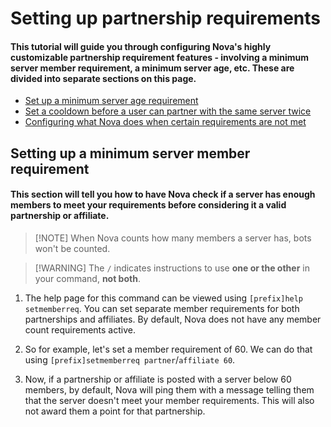 # Setting up partnership requirements
#### This tutorial will guide you through configuring Nova's highly customizable partnership requirement features - involving a minimum server member requirement, a minimum server age, etc. These are divided into separate sections on this page.
* [Set up a minimum server age requirement]()
* [Set a cooldown before a user can partner with the same server twice]()
* [Configuring what Nova does when certain requirements are not met]()


## Setting up a minimum server member requirement
#### This section will tell you how to have Nova check if a server has enough members to meet your requirements before considering it a valid partnership or affiliate.
> [!NOTE] When Nova counts how many members a server has, bots won't be counted.

> [!WARNING] The `/` indicates instructions to use **one or the other** in your command, **not both**.
1. The help page for this command can be viewed using `[prefix]help setmemberreq`. You can set separate member requirements for both partnerships and affiliates. By default, Nova does not have any member count requirements active.

2. So for example, let's set a member requirement of 60. We can do that using `[prefix]setmemberreq partner`/`affiliate 60`.

3. Now, if a partnership or affiliate is posted with a server below 60 members, by default, Nova will ping them with a message telling them that the server doesn't meet your member requirements. This will also not award them a point for that partnership.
================================
TASK REQUIREMENTS :: Would you please copy every line from the listing above that contains the word "prefix"?

RESPONSE TO THIS EXERCISE ::
1. The help page for this command can be viewed using `[prefix]help setmemberreq`. You can set separate member requirements for both partnerships and affiliates. By default, Nova does not have any member count requirements active.
2. So for example, let's set a member requirement of 60. We can do that using `[prefix]setmemberreq partner`/`affiliate 60`.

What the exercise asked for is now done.